* _DESCRIPTION OF THE TASK_: Determine the number of lines below that contain the string "hyperlink", and state only that number.
[Opening GIVEN DATA section]
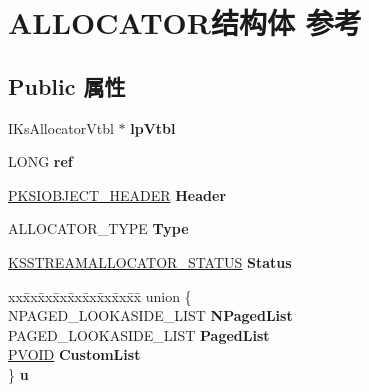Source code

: \hypertarget{struct_a_l_l_o_c_a_t_o_r}{}\section{A\+L\+L\+O\+C\+A\+T\+O\+R结构体 参考}
\label{struct_a_l_l_o_c_a_t_o_r}
\subsection*{Public 属性}
\begin{DoxyCompactItemize}
\item 
\mbox{\label{struct_a_l_l_o_c_a_t_o_r_adfeadf9367f91069ef64d5553b0f490b}} 
I\+Ks\+Allocator\+Vtbl $\ast$ {\bfseries lp\+Vtbl}
\item 
\mbox{\label{struct_a_l_l_o_c_a_t_o_r_a4c5398ec653d91386e04cb93a3dc2a10}} 
L\+O\+NG {\bfseries ref}
\item 
\mbox{\label{struct_a_l_l_o_c_a_t_o_r_aa90120193aa7461c9f2004236821a667}} 
\hyperlink{struct_k_s_i_o_b_j_e_c_t___h_e_a_d_e_r}{P\+K\+S\+I\+O\+B\+J\+E\+C\+T\+\_\+\+H\+E\+A\+D\+ER} {\bfseries Header}
\item 
\mbox{\label{struct_a_l_l_o_c_a_t_o_r_a94388b0b062f9ef8c7d0d9f1363a72bf}} 
A\+L\+L\+O\+C\+A\+T\+O\+R\+\_\+\+T\+Y\+PE {\bfseries Type}
\item 
\mbox{\label{struct_a_l_l_o_c_a_t_o_r_a377fb8916c8749ba03cfe1e736a6d373}} 
\hyperlink{struct_k_s_s_t_r_e_a_m_a_l_l_o_c_a_t_o_r___s_t_a_t_u_s}{K\+S\+S\+T\+R\+E\+A\+M\+A\+L\+L\+O\+C\+A\+T\+O\+R\+\_\+\+S\+T\+A\+T\+US} {\bfseries Status}
\item 
\mbox{\label{struct_a_l_l_o_c_a_t_o_r_a5cde0ded9ae6f9a4da518aac6240f948}} 
\begin{tabbing}
xx\=xx\=xx\=xx\=xx\=xx\=xx\=xx\=xx\=\kill
union \{\\
\>NPAGED\_LOOKASIDE\_LIST {\bfseries NPagedList}\\
\>PAGED\_LOOKASIDE\_LIST {\bfseries PagedList}\\
\>\hyperlink{interfacevoid}{PVOID} {\bfseries CustomList}\\
\} {\bfseries u}\\


\end{tabbing}
\end{DoxyCompactItemize}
[Closing GIVEN DATA section]
* _SOLUTION FOR THIS TASK_: 3